Buehills Farmhouse is a Grade II listed building in the Mid Devon local planning authority area, England. First listed on 17 March 1988. A C16 Farmhouse. 5 related planning applications.
Buehills Farmhouse
- WRENN ID
- shadowed-spandrel-plum
- Grade
- II
- Local Planning Authority
- Mid Devon
- Country
- England
- Date first listed
- 17 March 1988
- Type
- Farmhouse
- Source
- Historic England listing
Description
Buehills Farmhouse, Holcombe Rogus
Farmhouse dating from the mid 16th century with major improvements in the later 16th and 17th centuries, and major late 19th-century modernisation involving partial internal rearrangement and a new service extension. The building is constructed of plastered stone rubble with sections of cob, with stone rubble chimney stacks (the hall stack being stone rubble with a stone rubble chimneyshaft, whilst the rest are topped with 19th and 20th-century brick). The roof is slated, formerly thatched.
The house is oriented to face south-west and follows a long building plan with six rooms and a through-passage. At the north-western end is the inner room with a projecting rear lateral stack. The hall, which is smaller than originally, also has a projecting rear lateral stack. A new main stair was inserted into the lower end in the 19th century. Between this stair and the passage is a small unheated room, probably originally a dairy. Below the passage is a kitchen with a large axial stack backing onto the fifth room at the right end. The fifth and sixth rooms form a late 19th-century service extension with a gable-end stack, and this extension includes a cellar beneath.

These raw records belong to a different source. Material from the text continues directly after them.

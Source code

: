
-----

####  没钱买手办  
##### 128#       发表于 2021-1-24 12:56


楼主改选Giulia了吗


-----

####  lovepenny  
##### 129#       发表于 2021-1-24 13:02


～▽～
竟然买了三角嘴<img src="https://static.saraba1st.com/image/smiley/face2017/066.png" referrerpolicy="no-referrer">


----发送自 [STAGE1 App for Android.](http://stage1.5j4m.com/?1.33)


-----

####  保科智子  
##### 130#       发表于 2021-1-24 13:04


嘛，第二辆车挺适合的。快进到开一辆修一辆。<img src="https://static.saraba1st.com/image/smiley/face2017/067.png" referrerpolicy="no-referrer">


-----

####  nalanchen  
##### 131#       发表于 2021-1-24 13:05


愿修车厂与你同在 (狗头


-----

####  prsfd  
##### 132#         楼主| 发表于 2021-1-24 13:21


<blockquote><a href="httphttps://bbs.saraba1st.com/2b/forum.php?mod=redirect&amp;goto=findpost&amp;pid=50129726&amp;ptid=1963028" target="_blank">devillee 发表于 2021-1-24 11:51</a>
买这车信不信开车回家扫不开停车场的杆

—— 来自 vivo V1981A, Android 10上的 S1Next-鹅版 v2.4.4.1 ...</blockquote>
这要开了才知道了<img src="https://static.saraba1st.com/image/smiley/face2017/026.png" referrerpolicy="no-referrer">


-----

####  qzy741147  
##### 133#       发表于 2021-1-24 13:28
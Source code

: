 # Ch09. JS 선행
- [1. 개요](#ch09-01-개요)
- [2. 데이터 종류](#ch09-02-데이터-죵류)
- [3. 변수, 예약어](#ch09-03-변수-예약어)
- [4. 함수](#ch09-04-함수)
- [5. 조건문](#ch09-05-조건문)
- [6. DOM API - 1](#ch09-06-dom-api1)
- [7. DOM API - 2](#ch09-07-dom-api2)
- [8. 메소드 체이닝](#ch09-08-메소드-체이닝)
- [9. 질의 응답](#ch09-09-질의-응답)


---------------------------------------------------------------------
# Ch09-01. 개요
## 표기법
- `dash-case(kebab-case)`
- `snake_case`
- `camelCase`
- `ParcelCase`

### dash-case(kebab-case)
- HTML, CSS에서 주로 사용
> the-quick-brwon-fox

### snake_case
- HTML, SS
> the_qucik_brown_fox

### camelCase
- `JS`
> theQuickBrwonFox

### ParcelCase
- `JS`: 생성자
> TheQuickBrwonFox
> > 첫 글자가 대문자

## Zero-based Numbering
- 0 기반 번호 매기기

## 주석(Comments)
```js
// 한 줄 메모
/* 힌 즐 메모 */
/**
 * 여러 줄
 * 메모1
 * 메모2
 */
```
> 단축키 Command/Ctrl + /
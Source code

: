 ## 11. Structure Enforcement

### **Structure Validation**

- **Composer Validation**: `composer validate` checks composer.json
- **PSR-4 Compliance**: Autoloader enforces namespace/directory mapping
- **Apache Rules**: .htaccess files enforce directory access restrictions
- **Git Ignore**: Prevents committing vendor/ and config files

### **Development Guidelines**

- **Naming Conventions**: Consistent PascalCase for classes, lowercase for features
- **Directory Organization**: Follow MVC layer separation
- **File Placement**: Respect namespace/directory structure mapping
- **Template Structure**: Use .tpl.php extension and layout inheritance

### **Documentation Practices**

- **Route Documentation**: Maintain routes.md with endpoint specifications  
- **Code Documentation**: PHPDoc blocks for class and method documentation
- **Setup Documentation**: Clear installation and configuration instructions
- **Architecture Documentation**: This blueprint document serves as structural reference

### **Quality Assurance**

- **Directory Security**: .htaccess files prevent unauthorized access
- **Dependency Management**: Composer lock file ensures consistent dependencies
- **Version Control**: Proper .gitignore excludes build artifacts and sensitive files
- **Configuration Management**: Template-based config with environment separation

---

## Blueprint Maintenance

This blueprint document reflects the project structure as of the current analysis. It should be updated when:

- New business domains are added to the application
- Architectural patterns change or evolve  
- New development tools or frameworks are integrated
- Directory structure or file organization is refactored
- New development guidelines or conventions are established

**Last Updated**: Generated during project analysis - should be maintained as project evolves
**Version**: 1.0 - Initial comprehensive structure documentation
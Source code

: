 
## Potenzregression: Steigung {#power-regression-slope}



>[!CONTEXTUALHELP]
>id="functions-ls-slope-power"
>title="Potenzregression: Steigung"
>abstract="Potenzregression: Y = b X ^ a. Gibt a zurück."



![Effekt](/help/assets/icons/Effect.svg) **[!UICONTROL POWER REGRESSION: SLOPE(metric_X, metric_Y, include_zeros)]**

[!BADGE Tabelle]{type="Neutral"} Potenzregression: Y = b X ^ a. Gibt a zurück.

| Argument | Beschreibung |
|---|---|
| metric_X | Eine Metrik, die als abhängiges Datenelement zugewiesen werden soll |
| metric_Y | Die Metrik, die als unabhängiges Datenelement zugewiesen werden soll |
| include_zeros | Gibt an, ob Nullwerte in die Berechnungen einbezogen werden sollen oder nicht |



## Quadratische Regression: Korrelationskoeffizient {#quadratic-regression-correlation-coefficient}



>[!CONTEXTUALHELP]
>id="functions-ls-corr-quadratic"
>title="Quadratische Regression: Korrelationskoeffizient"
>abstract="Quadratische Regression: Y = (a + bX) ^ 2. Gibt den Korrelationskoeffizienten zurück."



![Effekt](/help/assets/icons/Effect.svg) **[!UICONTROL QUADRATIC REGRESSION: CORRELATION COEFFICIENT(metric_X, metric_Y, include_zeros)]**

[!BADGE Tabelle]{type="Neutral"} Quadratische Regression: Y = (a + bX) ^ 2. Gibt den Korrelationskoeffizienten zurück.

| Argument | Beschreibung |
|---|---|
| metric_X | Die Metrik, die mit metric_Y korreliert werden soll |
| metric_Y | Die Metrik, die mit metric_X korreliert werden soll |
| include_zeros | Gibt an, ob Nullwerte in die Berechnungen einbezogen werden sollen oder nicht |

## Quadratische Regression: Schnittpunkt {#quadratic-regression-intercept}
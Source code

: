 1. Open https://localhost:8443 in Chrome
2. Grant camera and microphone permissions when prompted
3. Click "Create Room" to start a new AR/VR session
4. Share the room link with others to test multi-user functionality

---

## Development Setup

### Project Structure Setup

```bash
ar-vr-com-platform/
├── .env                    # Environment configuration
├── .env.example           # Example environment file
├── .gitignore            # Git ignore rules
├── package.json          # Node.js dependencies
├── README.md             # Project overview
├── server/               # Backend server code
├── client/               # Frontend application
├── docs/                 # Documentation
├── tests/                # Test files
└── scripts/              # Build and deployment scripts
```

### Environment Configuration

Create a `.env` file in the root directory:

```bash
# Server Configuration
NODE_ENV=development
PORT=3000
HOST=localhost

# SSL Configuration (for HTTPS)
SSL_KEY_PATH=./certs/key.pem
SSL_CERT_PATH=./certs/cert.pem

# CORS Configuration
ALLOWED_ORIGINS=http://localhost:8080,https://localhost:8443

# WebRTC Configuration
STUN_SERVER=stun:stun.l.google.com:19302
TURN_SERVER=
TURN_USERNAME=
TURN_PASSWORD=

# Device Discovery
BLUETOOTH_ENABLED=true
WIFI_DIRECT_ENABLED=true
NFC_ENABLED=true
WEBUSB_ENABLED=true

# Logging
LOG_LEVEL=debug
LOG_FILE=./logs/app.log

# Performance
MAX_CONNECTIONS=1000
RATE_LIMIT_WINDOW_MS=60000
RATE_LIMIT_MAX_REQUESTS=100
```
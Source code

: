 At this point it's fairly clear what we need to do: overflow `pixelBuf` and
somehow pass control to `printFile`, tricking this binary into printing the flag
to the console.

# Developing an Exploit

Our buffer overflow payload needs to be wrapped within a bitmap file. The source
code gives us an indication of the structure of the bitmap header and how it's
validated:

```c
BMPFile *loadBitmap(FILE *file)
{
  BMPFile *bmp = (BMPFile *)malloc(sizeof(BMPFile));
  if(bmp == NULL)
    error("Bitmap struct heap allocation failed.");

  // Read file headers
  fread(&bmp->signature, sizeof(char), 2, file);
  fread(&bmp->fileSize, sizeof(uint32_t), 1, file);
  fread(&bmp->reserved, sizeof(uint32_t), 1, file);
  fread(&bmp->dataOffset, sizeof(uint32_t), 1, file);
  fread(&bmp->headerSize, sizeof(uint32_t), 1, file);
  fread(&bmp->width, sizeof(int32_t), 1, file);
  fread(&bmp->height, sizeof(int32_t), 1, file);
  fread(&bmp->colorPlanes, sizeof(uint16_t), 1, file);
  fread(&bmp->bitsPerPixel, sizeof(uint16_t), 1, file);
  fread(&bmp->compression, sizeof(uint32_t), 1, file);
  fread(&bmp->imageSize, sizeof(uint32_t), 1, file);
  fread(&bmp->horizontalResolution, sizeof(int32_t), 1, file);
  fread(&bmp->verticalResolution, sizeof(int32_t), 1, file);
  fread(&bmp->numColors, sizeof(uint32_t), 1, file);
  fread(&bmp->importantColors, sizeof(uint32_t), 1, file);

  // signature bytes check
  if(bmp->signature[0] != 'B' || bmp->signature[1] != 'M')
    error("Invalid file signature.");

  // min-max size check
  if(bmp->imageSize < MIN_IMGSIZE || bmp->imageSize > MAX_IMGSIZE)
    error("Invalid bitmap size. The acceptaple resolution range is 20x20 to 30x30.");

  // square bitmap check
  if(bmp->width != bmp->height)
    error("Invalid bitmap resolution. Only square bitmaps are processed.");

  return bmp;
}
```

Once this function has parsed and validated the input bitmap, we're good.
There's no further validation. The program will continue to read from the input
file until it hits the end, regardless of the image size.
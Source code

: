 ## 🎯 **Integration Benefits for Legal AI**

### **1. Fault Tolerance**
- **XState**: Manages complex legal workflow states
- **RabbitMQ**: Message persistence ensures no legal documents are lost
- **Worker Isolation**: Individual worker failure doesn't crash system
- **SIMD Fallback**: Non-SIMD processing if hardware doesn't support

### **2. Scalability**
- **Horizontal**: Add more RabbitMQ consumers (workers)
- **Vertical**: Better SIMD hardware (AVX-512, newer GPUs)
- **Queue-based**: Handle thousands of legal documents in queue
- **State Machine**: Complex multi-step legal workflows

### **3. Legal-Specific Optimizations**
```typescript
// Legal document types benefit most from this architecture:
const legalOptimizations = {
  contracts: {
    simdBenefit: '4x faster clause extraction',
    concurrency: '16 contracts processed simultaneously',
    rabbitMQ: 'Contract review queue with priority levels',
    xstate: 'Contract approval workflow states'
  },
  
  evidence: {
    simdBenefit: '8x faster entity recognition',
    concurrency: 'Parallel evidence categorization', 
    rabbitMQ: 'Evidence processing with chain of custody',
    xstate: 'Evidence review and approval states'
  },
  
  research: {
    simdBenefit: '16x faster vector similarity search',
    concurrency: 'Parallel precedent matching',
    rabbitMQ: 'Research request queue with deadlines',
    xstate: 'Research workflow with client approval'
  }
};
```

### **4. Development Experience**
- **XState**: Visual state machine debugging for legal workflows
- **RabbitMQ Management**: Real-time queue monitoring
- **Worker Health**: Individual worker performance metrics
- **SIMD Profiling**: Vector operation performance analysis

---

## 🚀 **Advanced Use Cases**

The original mid 16th-century house had a four-room-and-through-passage plan, with only the inner room possessing a chamber above it at that time. The remainder of the house was open to the roof and divided by low partitions, being heated by an open hearth fire which blackened the roof timbers with soot. Through the later 16th and 17th centuries, chimneyshafts were progressively inserted and the whole house was gradually floored over. The service end was rebuilt as a kitchen in the mid 17th century.
The house is two storeys throughout. The exterior features an irregular four-window front with 19th-century casements with glazing bars, all fitted with 19th-century flat stucco eared architraves; the service extension has another similar window with a segmental arch over. The front doorway, positioned near the centre, contains a 19th-century six-panel door within a gabled porch. This doorway was inserted into the former hall position. The original passage front doorway is now blocked. The roof is gable-ended and drops in level from the main house to the extension. The passage rear doorway features a solid oak frame beneath 19th or 20th-century architraves, with a 20th-century door. A stone mounting block stands to the left.
The interior is largely the result of 19th-century modernisation, though in the main block the original layout is well-preserved, with sufficient exposed 16th and 17th-century carpentry to indicate the modernisation was essentially superficial. No carpentry detail is exposed in the inner room and hall, and both fireplaces are blocked by 19th-century grates. In the small dairy, a small section of a 16th or 17th-century oak plank-and-muntin screen survives, forming a corridor between the passage and hall. The lower passage side reveals a section of a late 16th-century oak plank-and-muntin screen containing a Tudor arch doorway, now exposed in the kitchen. The kitchen contains a large fireplace with a replacement oak lintel, with the blocked doorway of a disused oven at the back and a 19th-century cloam oven to the left. The ceiling beams here are an unusual arrangement of soffit-chamfered beams containing variously step, roll and scroll stops. Another oak plank-and-muntin screen appears on the first floor above the passage lower screen. The main block roof is carried on a series of side-pegged jointed crucks. The partition between the hall and inner room chambers is not a closed truss but is original, as evidenced by the clean condition on the inner room side and roof structure beyond, whilst the hall side and rest of the roof remain smoke-blackened from the original open hearth fire. Two late 16th or 17th-century oak-framed partitions visible in the roofspace are positioned either side of the 19th-century stairwell.